The **Bulk Import plugin** executes a Scaffolder template task with specified parameters. The Scaffolder template author should use these parameters within the template.

The Bulk Import plugin parses Git repository information and provides the following parameters for the Scaffolder template task:

- **`repoUrl`** – Normalized repository URL in the format:  
  ${gitProviderHost}?owner=${owner}&repo=${repository-name}

**Example:** `https://github.com/redhat-developer/rhdh-plugins` will be transformed to:  
`github.com?owner=redhat-developer&repo=rhdh-plugins`.

- **`name`** – Repository name.  
  **Example:** For `https://github.com/redhat-developer/rhdh-plugins`, the `name` will be `rhdh-plugins`.

- **`organization`** – Repository owner, which can be a user nickname or organization name.  
  **Example:** For `https://github.com/redhat-developer/rhdh-plugins`, `organization` will be `redhat-developer`.

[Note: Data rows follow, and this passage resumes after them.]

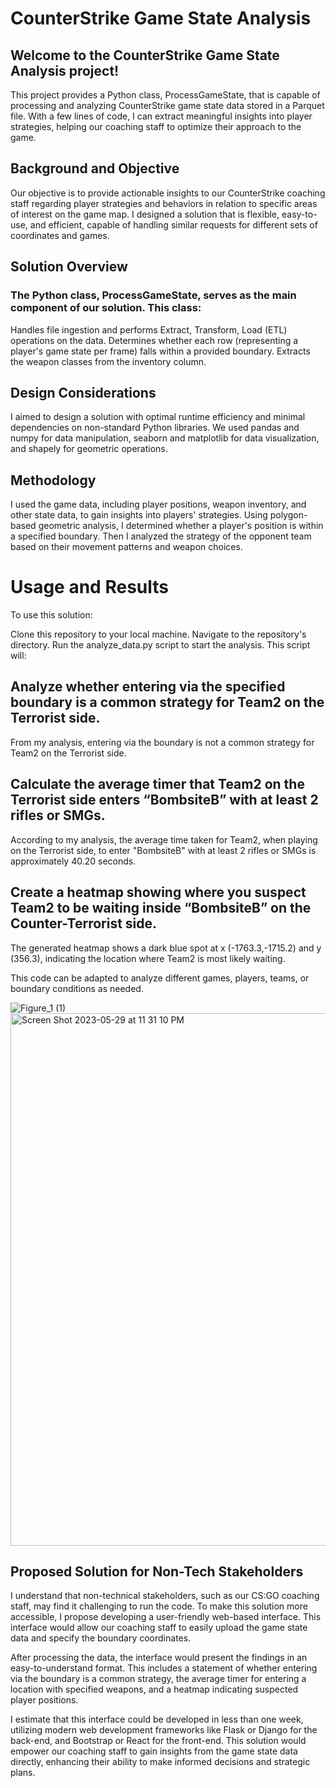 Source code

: # CounterStrike Game State Analysis
## Welcome to the CounterStrike Game State Analysis project!
This project provides a Python class, ProcessGameState, that is capable of processing and analyzing CounterStrike game state data stored in a Parquet file. With a few lines of code, I can extract meaningful insights into player strategies, helping our coaching staff to optimize their approach to the game.

## Background and Objective
Our objective is to provide actionable insights to our CounterStrike coaching staff regarding player strategies and behaviors in relation to specific areas of interest on the game map. I designed a solution that is flexible, easy-to-use, and efficient, capable of handling similar requests for different sets of coordinates and games.

## Solution Overview
### The Python class, ProcessGameState, serves as the main component of our solution. This class:

Handles file ingestion and performs Extract, Transform, Load (ETL) operations on the data.
Determines whether each row (representing a player's game state per frame) falls within a provided boundary.
Extracts the weapon classes from the inventory column.

## Design Considerations
I aimed to design a solution with optimal runtime efficiency and minimal dependencies on non-standard Python libraries. We used pandas and numpy for data manipulation, seaborn and matplotlib for data visualization, and shapely for geometric operations.

## Methodology
I used the game data, including player positions, weapon inventory, and other state data, to gain insights into players' strategies. Using polygon-based geometric analysis, I determined whether a player's position is within a specified boundary. Then I analyzed the strategy of the opponent team based on their movement patterns and weapon choices.

# Usage and Results
To use this solution:

Clone this repository to your local machine.
Navigate to the repository's directory.
Run the analyze_data.py script to start the analysis.
This script will:

## Analyze whether entering via the specified boundary is a common strategy for Team2 on the Terrorist side.

From my analysis, entering via the boundary is not a common strategy for Team2 on the Terrorist side. 

## Calculate the average timer that Team2 on the Terrorist side enters “BombsiteB” with at least 2 rifles or SMGs.

According to my analysis, the average time taken for Team2, when playing on the Terrorist side, to enter "BombsiteB" with at least 2 rifles or SMGs is approximately 40.20 seconds. 

## Create a heatmap showing where you suspect Team2 to be waiting inside “BombsiteB” on the Counter-Terrorist side.

The generated heatmap shows a dark blue spot at x (-1763.3,-1715.2) and y (356.3), indicating the location where Team2 is most likely waiting.

This code can be adapted to analyze different games, players, teams, or boundary conditions as needed.

![Figure_1 (1)](https://github.com/prathor2/Intern-Assesment-EG/assets/123683540/6d7c164f-91da-40f7-a958-c189d11205a0)
<img width="852" alt="Screen Shot 2023-05-29 at 11 31 10 PM" src="https://github.com/prathor2/Intern-Assesment-EG/assets/123683540/e5b0c655-0c80-4b0d-be87-e7ff49b7114d">


## Proposed Solution for Non-Tech Stakeholders
I understand that non-technical stakeholders, such as our CS:GO coaching staff, may find it challenging to run the code. To make this solution more accessible, I propose developing a user-friendly web-based interface. This interface would allow our coaching staff to easily upload the game state data and specify the boundary coordinates.

After processing the data, the interface would present the findings in an easy-to-understand format. This includes a statement of whether entering via the boundary is a common strategy, the average timer for entering a location with specified weapons, and a heatmap indicating suspected player positions.

I estimate that this interface could be developed in less than one week, utilizing modern web development frameworks like Flask or Django for the back-end, and Bootstrap or React for the front-end. This solution would empower our coaching staff to gain insights from the game state data directly, enhancing their ability to make informed decisions and strategic plans.
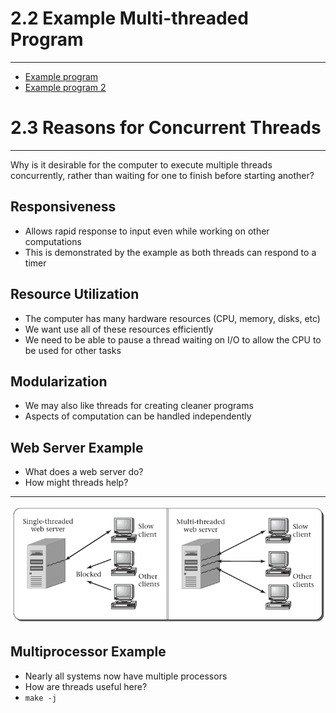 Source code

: 2.2 Example Multi-threaded Program
==================================

---

- [Example program](../examples/2-simple-thread/threads.c)
- [Example program 2](../examples/2-simple-thread/thread-args.c)

2.3 Reasons for Concurrent Threads
==================================

---

Why is it desirable for the computer to execute multiple threads concurrently, rather than waiting for one to finish before starting another?

Responsiveness
--------------

- Allows rapid response to input even while working on other computations
- This is demonstrated by the example as both threads can respond to a timer

Resource Utilization
--------------------

- The computer has many hardware resources (CPU, memory, disks, etc)
- We want use all of these resources efficiently
- We need to be able to pause a thread waiting on I/O to allow the CPU to be used for other tasks

Modularization
-------------

- We may also like threads for creating cleaner programs
- Aspects of computation can be handled independently

Web Server Example
------------------

- What does a web server do?
- How might threads help?

---

![Web servers](media/2-5.png)

Multiprocessor Example
----------------------

- Nearly all systems now have multiple processors
- How are threads useful here?
- `make -j`
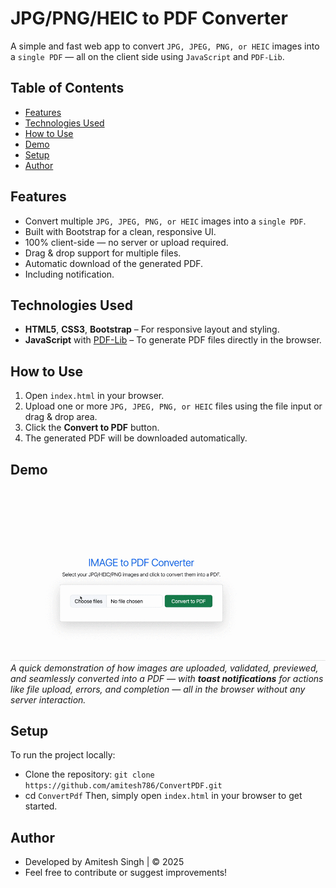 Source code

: # JPG/PNG/HEIC to PDF Converter
A simple and fast web app to convert `JPG, JPEG, PNG, or HEIC` images into a `single PDF` — all on the client side using `JavaScript` and `PDF-Lib`.

## Table of Contents

- [Features](#Features)
- [Technologies Used](#Technologies-Used)
- [How to Use](#How-to-Use)
- [Demo](#Demo)
- [Setup](#Setup)
- [Author](#Author)

## Features
- Convert multiple `JPG, JPEG, PNG, or HEIC` images into a `single PDF`.
- Built with Bootstrap for a clean, responsive UI.
- 100% client-side — no server or upload required.
- Drag & drop support for multiple files.
- Automatic download of the generated PDF.
- Including notification.

## Technologies Used
- **HTML5**, **CSS3**, **Bootstrap** – For responsive layout and styling.
- **JavaScript** with [PDF-Lib](https://pdf-lib.js.org/) – To generate PDF files directly in the browser.

## How to Use
1. Open `index.html` in your browser.
2. Upload one or more `JPG, JPEG, PNG, or HEIC` files using the file input or drag & drop area.
3. Click the **Convert to PDF** button.
4. The generated PDF will be downloaded automatically.

## Demo
![Demo ConvertPDF](Demo.gif)
*A quick demonstration of how images are uploaded, validated, previewed, and seamlessly converted into a PDF — with **toast notifications** for actions like file upload, errors, and completion — all in the browser without any server interaction.*

## Setup
To run the project locally:
- Clone the repository: `git clone https://github.com/amitesh786/ConvertPDF.git`
- cd `ConvertPdf`
Then, simply open `index.html` in your browser to get started.

## Author
- Developed by Amitesh Singh | © 2025
- Feel free to contribute or suggest improvements!
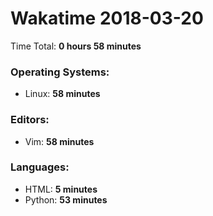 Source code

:# Wakatime 2018-03-20

Time Total: **0 hours 58 minutes**

### Operating Systems:
- Linux: **58 minutes** 

### Editors:
- Vim: **58 minutes** 

### Languages:
- HTML: **5 minutes** 
- Python: **53 minutes** 

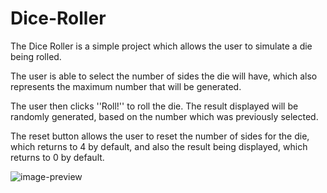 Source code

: # Dice-Roller

The Dice Roller is a simple project which allows the user to simulate a die being rolled.  

The user is able to select the number of sides the die will have, which also represents the maximum number that will be generated.

The user then clicks ''Roll!'' to roll the die. The result displayed will be randomly generated, based on the number which was previously selected. 

The reset button allows the user to reset the number of sides for the die, which returns to 4 by default, and also the result being displayed, which returns to 0 by default.


![image-preview](https://user-images.githubusercontent.com/102561680/169841257-ccc0e2db-d2f8-49c7-b4db-ec48fe2fcf54.png)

- **`branchName`** – Proposed repository branch. By default, it is `bulk-import-catalog-entity`.

- **`targetBranchName`** – Default branch of the Git repository.

- **`gitProviderHost`** – Git provider host parsed from the repository URL.  
  **Example:** For `https://github.com/redhat-developer/rhdh-plugins`, `gitProviderHost` will be `github.com`.  
  This parameter allows the template author to write Git-provider-agnostic templates.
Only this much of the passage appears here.